Line tally for "function": state how many lines of the entries include it, with no other text.

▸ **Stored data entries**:
======

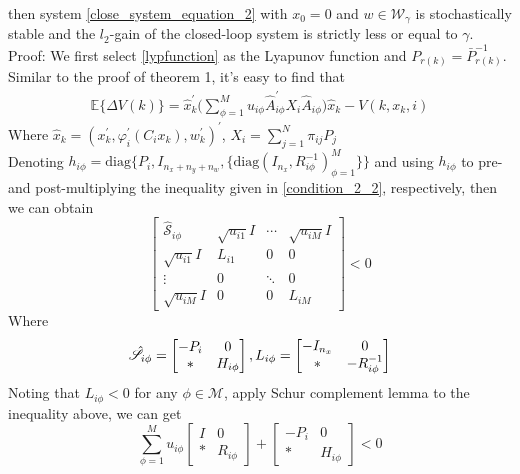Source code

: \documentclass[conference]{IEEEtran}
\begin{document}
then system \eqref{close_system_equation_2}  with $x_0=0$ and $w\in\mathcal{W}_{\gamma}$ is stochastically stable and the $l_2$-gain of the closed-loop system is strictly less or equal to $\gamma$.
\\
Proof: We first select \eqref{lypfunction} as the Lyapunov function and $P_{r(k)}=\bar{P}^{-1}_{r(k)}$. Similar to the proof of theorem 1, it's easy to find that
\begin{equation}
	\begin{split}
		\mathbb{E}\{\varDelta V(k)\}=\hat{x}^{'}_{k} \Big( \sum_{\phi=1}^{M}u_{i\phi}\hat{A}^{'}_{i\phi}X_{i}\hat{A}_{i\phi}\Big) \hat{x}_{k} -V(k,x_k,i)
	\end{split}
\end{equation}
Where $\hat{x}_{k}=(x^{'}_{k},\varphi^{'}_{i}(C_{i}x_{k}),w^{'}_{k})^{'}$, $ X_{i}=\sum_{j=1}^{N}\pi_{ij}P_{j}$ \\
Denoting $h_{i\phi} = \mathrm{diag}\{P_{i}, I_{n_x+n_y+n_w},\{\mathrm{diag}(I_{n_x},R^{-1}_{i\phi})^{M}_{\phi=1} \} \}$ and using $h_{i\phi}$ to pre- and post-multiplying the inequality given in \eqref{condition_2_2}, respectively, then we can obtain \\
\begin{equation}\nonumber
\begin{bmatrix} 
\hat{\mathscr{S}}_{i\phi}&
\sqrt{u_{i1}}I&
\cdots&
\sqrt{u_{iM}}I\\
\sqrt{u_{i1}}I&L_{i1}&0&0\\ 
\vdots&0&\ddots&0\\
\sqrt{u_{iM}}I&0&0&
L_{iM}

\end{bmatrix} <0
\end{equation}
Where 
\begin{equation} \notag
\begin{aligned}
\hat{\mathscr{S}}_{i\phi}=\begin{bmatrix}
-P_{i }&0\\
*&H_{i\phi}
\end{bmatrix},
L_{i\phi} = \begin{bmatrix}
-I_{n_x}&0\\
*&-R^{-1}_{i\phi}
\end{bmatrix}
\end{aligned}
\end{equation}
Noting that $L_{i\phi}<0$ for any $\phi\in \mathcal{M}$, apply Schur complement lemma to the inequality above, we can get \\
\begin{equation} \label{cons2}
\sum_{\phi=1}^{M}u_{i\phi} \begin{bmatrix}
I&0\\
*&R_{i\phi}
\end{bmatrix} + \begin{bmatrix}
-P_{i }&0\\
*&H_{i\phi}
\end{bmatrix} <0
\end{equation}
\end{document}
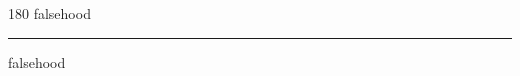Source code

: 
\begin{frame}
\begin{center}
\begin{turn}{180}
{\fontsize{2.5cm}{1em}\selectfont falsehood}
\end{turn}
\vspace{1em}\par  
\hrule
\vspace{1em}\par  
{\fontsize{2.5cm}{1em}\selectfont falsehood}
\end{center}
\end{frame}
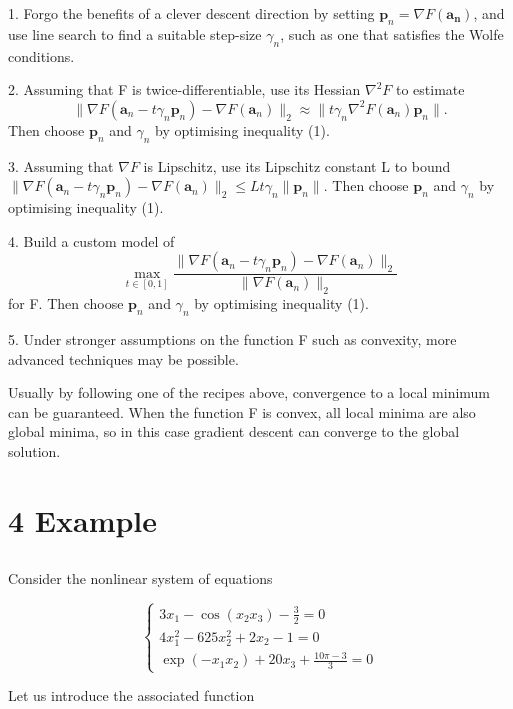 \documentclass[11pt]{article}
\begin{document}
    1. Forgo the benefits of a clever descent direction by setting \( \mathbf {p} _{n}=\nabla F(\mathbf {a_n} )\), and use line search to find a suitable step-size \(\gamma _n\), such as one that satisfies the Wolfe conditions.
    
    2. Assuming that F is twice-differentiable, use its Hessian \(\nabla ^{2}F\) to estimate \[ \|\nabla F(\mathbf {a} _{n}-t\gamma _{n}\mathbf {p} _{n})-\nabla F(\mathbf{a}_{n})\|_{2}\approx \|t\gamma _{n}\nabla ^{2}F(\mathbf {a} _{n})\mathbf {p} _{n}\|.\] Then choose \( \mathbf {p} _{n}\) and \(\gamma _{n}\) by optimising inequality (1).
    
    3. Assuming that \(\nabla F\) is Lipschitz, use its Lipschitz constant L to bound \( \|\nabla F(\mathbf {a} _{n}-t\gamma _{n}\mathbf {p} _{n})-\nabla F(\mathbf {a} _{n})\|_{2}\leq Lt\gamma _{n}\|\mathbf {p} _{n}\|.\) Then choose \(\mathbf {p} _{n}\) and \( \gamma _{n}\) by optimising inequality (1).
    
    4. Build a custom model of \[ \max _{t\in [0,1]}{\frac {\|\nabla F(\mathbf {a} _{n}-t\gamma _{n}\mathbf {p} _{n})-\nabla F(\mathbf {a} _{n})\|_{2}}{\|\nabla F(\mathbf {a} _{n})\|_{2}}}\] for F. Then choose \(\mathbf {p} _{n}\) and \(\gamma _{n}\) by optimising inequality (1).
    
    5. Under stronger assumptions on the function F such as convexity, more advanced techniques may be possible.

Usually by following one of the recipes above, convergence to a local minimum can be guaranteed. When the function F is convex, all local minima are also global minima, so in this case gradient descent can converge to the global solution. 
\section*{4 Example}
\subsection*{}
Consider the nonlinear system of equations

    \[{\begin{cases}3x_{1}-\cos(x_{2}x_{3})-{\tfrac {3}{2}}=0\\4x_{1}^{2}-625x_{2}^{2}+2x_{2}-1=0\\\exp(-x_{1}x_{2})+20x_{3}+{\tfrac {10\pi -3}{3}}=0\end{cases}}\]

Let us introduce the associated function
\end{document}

======

▸ **SOLUTION TO THIS PROBLEM**:
4